Germany’s vice-chancellor on Wednesday harshly condemned remarks by a prominent member of the nationalist Alternative for Germany (AfD) party, who suggested ending the country’s decades-long tradition of acknowledging and atoning for its Nazi past.
Sigmar Gabriel wrote on Facebook that even though he knows the AfD party thrives on provocation, the comments by Bjoern Hoecke, who leads the party in the eastern state of Thuringia, were “shocking.”
“This is not just some kind of provocation,” Gabriel wrote. “We must never let this kind of demagoguery be undisputed.”
Hoecke had called the Berlin memorial to the millions of Jews killed in the Holocaust a “monument of shame.” He told party supporters in the eastern city of Dresden that no other country would erect such a memorial in its capital and called instead for Germany to take a “positive” attitude toward its history.

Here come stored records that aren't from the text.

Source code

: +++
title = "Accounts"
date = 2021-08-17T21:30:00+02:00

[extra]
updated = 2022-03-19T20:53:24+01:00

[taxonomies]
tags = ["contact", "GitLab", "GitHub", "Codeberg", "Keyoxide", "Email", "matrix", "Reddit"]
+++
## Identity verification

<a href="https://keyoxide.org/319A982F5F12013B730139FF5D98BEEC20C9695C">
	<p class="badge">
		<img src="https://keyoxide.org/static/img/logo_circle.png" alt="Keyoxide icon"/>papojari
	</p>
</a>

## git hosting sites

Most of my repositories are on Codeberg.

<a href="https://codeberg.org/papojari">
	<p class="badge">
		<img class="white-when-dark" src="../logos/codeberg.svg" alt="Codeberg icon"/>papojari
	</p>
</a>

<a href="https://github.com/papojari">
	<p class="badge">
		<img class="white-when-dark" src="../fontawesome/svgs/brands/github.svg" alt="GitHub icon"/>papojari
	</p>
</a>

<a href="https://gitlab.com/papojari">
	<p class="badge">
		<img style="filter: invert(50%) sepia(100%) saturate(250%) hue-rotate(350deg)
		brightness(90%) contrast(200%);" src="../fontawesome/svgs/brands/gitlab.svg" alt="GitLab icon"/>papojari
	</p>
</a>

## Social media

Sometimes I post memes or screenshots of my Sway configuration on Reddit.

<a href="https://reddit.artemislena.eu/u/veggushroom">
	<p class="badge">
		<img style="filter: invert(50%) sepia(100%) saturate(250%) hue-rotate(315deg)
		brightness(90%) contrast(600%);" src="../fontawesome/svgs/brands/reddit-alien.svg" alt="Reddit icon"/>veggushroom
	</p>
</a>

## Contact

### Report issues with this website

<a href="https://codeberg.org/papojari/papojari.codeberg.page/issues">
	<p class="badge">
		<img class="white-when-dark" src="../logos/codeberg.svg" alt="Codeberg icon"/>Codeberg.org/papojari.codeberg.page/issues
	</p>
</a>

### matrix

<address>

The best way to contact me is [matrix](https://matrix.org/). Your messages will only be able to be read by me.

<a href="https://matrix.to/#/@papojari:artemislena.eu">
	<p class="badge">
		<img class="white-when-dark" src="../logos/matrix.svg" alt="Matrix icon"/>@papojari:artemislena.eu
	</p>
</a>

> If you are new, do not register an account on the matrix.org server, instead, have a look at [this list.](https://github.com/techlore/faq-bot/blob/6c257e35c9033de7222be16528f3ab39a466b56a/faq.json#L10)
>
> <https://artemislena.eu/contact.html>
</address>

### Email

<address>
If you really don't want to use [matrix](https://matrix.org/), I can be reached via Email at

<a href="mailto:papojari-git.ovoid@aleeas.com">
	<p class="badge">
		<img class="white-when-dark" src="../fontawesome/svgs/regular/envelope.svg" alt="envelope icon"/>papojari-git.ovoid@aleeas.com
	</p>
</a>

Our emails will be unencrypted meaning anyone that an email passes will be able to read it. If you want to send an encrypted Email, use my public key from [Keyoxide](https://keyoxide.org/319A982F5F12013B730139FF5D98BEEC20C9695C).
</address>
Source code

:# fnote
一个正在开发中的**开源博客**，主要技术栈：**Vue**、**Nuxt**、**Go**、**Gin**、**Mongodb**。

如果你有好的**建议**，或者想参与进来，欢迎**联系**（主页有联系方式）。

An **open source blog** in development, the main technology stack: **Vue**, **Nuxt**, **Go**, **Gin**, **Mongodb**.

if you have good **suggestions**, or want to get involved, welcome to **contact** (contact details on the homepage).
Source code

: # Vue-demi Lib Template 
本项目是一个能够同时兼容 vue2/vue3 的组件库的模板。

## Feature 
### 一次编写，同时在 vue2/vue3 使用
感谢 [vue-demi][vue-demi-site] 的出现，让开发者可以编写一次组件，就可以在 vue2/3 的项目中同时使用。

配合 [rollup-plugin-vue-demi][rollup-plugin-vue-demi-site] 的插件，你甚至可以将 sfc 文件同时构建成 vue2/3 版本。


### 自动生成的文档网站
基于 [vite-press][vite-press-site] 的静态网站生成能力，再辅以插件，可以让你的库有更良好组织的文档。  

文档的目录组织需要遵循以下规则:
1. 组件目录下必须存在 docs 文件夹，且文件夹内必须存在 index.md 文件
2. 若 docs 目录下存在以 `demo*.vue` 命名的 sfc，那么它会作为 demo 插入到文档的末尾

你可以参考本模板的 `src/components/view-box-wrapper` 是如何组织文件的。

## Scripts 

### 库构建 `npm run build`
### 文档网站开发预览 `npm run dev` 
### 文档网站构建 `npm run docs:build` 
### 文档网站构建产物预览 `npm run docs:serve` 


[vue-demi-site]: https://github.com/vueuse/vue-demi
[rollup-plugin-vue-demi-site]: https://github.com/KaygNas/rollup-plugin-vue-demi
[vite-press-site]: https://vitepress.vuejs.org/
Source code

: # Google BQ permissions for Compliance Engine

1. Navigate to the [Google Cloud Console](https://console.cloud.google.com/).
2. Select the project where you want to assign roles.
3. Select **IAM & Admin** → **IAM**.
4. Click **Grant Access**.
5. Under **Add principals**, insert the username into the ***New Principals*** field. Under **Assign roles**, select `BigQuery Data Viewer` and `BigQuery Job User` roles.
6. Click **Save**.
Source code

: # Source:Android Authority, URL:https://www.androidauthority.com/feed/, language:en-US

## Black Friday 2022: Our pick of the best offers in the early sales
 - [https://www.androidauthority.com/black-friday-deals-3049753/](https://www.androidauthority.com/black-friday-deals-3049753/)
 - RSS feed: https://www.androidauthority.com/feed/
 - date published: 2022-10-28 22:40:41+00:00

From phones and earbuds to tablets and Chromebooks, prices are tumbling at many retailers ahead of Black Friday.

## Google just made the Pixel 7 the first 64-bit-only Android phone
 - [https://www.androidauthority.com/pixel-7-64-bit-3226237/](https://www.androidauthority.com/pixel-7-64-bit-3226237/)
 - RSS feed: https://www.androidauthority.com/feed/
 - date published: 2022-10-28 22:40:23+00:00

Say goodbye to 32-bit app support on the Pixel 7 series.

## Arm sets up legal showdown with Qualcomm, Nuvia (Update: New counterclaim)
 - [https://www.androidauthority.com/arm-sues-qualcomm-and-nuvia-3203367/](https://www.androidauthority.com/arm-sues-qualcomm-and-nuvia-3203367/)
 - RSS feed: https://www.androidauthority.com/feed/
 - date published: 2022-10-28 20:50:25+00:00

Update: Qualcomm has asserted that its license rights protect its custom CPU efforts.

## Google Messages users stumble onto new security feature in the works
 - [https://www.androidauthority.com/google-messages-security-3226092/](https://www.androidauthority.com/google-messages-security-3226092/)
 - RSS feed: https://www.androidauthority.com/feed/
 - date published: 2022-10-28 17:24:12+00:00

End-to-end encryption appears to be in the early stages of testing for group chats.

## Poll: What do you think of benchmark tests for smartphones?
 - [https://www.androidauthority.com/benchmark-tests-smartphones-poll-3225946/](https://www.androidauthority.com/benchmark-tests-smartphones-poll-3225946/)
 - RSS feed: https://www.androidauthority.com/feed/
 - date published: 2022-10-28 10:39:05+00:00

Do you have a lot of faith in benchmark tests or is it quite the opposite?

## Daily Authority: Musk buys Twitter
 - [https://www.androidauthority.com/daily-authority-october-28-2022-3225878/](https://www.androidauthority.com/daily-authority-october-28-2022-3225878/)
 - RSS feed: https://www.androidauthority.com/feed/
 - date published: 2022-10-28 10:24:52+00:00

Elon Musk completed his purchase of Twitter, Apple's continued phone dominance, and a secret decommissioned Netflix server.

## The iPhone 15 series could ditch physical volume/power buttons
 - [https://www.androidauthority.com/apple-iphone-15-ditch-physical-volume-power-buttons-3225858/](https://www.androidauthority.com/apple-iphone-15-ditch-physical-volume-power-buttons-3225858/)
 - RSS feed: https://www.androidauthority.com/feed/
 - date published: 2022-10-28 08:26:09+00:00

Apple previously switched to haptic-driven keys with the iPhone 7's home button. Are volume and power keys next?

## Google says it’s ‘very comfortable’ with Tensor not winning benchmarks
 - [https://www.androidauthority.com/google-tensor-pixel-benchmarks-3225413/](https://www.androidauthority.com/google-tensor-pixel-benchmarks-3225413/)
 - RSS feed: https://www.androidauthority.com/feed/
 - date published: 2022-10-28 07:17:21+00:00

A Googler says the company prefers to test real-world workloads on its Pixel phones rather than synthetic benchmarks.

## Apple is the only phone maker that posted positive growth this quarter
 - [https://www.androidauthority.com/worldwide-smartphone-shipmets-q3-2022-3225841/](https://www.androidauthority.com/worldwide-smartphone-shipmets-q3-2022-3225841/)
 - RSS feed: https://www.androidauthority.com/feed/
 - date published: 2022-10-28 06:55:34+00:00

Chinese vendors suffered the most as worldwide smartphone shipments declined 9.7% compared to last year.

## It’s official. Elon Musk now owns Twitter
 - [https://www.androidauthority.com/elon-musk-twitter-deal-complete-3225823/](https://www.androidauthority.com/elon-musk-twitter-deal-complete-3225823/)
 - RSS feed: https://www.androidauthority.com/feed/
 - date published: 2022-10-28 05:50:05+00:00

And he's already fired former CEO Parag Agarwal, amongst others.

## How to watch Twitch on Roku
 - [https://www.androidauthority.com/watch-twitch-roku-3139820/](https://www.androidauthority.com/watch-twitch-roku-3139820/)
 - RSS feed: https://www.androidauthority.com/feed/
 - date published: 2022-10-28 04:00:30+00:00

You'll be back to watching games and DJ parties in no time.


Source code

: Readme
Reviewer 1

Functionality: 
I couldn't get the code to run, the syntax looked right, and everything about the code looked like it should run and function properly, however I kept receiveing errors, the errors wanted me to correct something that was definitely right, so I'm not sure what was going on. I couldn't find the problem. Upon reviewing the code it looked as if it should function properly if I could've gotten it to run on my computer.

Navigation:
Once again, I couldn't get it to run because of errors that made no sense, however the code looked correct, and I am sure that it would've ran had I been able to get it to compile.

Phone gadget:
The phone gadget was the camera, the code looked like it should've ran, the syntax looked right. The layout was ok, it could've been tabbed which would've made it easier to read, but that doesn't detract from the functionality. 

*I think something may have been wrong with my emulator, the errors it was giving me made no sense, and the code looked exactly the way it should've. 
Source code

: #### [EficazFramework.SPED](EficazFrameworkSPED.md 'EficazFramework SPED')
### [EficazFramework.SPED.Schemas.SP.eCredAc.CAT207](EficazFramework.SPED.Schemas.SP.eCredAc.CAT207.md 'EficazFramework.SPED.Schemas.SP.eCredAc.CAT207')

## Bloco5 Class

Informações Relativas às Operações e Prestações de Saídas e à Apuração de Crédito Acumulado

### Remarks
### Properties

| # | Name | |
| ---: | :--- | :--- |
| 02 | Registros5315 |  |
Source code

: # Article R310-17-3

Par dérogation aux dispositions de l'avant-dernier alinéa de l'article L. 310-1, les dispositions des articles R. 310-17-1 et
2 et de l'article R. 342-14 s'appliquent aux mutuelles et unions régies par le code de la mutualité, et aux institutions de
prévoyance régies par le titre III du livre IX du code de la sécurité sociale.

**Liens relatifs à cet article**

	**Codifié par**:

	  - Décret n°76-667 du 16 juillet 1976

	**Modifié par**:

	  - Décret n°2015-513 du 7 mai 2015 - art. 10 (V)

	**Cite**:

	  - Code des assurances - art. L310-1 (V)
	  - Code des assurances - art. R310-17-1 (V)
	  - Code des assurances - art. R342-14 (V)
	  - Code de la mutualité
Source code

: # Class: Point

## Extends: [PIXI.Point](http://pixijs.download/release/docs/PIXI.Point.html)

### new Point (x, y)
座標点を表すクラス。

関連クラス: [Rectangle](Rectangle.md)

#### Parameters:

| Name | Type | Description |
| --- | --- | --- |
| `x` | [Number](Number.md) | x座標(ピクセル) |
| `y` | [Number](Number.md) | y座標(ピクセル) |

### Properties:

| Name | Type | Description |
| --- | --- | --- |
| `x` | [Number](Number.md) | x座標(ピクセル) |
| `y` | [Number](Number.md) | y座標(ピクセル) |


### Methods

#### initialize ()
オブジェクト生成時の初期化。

He also said Germany needs to perform a “180-degree turn” when it comes to remembering its past.
Nazi Germany was responsible for the murder of more than 6 million Jews and other minorities before and during World War II.
The Memorial to the Murdered Jews of Europe is located in downtown Berlin near the city’s landmark Brandenburg Gate. It’s an uneven field of thousands of concrete slabs, comparable to a gigantic graveyard.
Gabriel said that while Hoecke insinuated that dealing with the country’s Nazi past belittles Germans, he himself believes the opposite to be true.
“Learning from our history was the premise for Germany to be respected worldwide,” said Gabriel.
Gabriel, a Social Democrat, said he entered politics decades ago partly as a protest against his own father’s Nazi convictions.
The head of the Central Council of Jews in Germany also criticized Hoecke’s remarks, calling them “deeply upsetting and totally unacceptable.”
“With these anti-Semitic and inhuman words, the AfD shows its true face,” Josef Schuster said. “I would not have dared to think that 70 years after the Shoah such remarks by a politician in Germany would be possible.”